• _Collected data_
== Segment start ==

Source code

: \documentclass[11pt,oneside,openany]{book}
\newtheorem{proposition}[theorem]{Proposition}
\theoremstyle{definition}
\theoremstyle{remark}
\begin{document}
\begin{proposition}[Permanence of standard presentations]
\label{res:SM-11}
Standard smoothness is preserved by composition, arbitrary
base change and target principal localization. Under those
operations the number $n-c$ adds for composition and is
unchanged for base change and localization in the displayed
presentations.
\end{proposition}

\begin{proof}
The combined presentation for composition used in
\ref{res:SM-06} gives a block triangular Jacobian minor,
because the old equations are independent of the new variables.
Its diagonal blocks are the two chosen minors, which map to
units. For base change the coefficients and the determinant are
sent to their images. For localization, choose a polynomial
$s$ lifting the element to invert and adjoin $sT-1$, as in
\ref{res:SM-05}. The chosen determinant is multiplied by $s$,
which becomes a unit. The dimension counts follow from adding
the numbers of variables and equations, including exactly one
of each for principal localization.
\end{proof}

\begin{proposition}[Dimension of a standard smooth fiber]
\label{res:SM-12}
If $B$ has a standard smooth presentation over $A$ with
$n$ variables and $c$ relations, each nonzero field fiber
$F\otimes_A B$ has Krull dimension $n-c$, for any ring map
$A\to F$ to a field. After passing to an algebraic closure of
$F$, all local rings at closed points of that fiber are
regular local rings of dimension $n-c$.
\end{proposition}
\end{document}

== Segment end ==

• _Aim of the exercise_
Could you write out, exactly as they stand, only the lines above that begin at the line with "base change and target" and stop after the line with "The combined presentation"?

• _Reply to the exercise_
base change and target principal localization. Under those
operations the number $n-c$ adds for composition and is
unchanged for base change and localization in the displayed
presentations.
\end{proposition}

\begin{proof}
The combined presentation for composition used in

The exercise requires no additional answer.